また、実施例6では、比較例2よりも結着剤の使用量が少ないにも関わらず、単層カーボンナノチューブを特定の結着剤とともに用いることによって、十分に低い塗膜抵抗が得られると同時に、正極合剤層と集電体との密着性および正極構造体の柔軟性の両立が図られており、正極合剤層のスプリングバックも十分に抑制されている。

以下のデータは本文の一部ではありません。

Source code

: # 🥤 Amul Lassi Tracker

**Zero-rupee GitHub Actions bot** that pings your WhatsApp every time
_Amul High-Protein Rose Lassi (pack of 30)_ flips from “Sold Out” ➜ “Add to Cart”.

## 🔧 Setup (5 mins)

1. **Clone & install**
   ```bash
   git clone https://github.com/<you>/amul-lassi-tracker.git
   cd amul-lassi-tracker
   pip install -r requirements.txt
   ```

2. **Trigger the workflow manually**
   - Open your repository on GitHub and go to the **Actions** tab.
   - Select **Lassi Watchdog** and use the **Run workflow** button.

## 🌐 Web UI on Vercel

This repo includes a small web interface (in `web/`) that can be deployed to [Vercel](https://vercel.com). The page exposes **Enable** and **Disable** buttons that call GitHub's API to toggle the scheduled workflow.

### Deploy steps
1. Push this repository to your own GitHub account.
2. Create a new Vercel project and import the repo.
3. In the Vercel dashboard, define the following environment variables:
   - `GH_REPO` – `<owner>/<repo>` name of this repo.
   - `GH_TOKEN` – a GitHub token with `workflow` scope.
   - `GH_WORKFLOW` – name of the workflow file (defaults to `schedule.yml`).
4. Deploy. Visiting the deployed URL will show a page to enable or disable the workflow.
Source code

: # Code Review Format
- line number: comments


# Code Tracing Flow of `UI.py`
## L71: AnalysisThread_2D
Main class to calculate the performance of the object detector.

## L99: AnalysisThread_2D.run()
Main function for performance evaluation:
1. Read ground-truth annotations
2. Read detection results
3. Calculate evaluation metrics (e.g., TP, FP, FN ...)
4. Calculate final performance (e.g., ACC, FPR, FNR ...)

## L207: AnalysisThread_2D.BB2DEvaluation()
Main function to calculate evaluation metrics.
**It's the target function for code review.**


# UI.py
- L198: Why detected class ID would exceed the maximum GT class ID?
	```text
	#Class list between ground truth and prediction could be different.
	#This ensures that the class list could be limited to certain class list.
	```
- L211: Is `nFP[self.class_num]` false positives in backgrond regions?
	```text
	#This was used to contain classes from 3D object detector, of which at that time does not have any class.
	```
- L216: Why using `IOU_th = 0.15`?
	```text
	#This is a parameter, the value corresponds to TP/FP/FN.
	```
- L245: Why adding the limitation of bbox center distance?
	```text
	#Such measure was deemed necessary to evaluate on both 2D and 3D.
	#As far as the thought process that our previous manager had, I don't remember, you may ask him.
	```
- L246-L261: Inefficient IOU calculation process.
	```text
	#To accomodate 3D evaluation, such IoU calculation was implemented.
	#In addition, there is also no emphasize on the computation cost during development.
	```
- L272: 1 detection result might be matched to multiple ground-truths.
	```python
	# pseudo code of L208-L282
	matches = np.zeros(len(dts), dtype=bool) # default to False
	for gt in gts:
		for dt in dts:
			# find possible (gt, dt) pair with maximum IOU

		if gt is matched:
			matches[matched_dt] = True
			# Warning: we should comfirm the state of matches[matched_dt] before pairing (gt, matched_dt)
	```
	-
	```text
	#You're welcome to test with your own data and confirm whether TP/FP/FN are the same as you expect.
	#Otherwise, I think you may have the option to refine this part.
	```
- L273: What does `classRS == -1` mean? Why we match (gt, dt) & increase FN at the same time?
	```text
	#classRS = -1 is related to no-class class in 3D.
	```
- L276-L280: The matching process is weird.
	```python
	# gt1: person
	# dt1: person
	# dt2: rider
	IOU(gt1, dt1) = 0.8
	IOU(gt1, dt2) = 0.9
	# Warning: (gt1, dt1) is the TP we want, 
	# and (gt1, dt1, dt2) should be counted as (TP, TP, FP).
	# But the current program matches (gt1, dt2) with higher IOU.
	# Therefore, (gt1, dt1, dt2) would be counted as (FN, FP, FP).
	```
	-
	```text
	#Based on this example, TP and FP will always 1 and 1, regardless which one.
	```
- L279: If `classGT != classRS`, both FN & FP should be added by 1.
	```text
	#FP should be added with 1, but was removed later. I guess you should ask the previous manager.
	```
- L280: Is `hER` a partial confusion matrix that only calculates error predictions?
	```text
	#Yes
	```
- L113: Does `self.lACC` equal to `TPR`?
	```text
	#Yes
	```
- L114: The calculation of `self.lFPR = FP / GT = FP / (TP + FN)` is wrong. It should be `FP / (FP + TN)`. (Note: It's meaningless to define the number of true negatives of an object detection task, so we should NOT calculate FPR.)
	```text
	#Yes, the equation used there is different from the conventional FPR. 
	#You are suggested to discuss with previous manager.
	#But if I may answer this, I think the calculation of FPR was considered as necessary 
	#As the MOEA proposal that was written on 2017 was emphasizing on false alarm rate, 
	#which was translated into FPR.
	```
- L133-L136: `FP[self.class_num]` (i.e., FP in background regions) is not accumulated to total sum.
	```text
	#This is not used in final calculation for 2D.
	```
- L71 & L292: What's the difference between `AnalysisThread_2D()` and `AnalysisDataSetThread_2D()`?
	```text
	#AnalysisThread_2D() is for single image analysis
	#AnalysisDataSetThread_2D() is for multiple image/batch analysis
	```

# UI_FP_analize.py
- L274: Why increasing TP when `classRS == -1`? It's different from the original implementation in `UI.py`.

一方、比較例2の結果が示すように、単層カーボンナノチューブおよび特定の結着剤を用いない場合には、得られる正極構造体は、正極合剤層と集電体とが十分に密着していたとしても、塗膜抵抗が高く、柔軟性に劣り、大きなスプリングバックが生じている。
【0186】
さらに、表1に示す各実施例の結果が示すように、単層カーボンナノチューブおよび特定の結着剤を含有する組成物を用いて得られた正極構造体を備えるリチウムイオン二次電池は、出力特性、サイクル特性および60℃貯蔵特性のいずれにも優れていることが分かった。
【0187】
また、比較例1の結果が示すように、特定の結着剤を用いた場合であっても、単層カーボンナノチューブを用いない場合には、塗膜抵抗が高いばかりか、正極合剤層と集電体との密着性および正極構造体の柔軟性が両立できず、得られる正極構造体には大きなスプリングバックが生じている。さらに、このような正極構造体を備えるリチウムイオン二次電池は、十分な出力特性、サイクル特性および60℃貯蔵特性を示さなかった。
【0188】
実施例12
実施例1で調製した組成物(0.4質量%の単層カーボンナノチューブを含有する組成物)を単層カーボンナノチューブの含有量が表2の通りになるように1L容器に加えた後、含フッ素共重合体(A)/PVdF(B)の質量比、結着剤の含有量が表2の通りになるように、あらかじめNMPに溶解させた含フッ素共重合体(A-1)とPVdF(B-1)とをそれぞれを後入れし混合することで溶液を得た。前述で得られた溶液、NCAおよびアセチレンブラックを、撹拌機を用いて混合し、混合液を得た。得られた混合液に、NMPをさらに加えて混合して、固形分濃度が71質量%の正極合剤を調製した。得られた正極合剤の組成を表2に示す。得られた正極合剤の安定性を上記した方法により評価した。結果を表2に示す。
【0189】
実施例13
実施例4で調製した組成物(0.4質量%の単層カーボンナノチューブを含有する組成物)を用い、含フッ素共重合体(A)およびPVdF(B)の種類、正極合剤の組成などを、表2に記載のとおりに変更した以外は、実施例12と同様にして、正極合剤を調製した。得られた正極合剤の組成を表2に示す。得られた正極合剤の安定性を上記した方法により評価した。結果を表2に示す。
【0190】
比較例3
正極活物質をNCAに変更した以外は、比較例2と同様にして、正極合剤を調製した。得られた正極合剤の組成を表2に示す。得られた正極合剤の安定性を上記した方法により評価した。結果を表2に示す。
【0191】
【表2】
【0192】
実施例14~21
含フッ素共重合体(A)およびPVdF(B)の種類、正極活物質の種類、結着剤の組成、正極合剤の組成、粘度などを、表3に記載のとおりに変更した以外は、実施例1と同様にして、正極合剤を調製した。得られた正極合剤を用いて、実施例1と同じ塗布量で正極合剤を塗布し、同じ密度の正極合剤層を備える正極構造体を作製し、実施例1と同様に評価した。結果を表3に示す。
【0193】
比較例4~7
正極活物質の種類、結着剤の組成、正極合剤の組成、粘度などを、表3に記載のとおりに変更した以外は、比較例1と同様にして、正極合剤を調製し、正極構造体を作製し、実施例1と同様に評価した。結果を表3に示す。
【0194】
【表3】
【0195】
表3に示す各実施例の結果が示すように、正極活物質の種類を変更しても、正極合剤層と集電体との十分な密着性を維持したまま、十分に低い塗膜抵抗を示し、柔軟性に優れ、スプリングバックも生じにくい正極構造体が得られることが分かった。さらに、得られた正極構造体を備えるリチウムイオン二次電池は、出力特性、サイクル特性および60℃貯蔵特性のいずれにも優れていることが分かった。
さらに、表1および表3に示す各実施例の結果が示すように、単層カーボンナノチューブおよび特定の結着剤を用いることによって、単層カーボンナノチューブが少量である場合であっても、十分に所望の効果が得られるのに対して、多層カーボンナノチューブを用いた場合には、十分な密着性および十分に低い塗膜抵抗を得ることができず、得られた正極構造体を備えるリチウムイオン二次電池は、十分な出力特性、サイクル特性および60℃貯蔵特性を示さなかった(比較例6)。また、多層カーボンナノチューブの含有量を増加させても、十分に低い塗膜抵抗が得られず、十分な出力特性を示すリチウムイオン二次電池も得られなかった(比較例7)。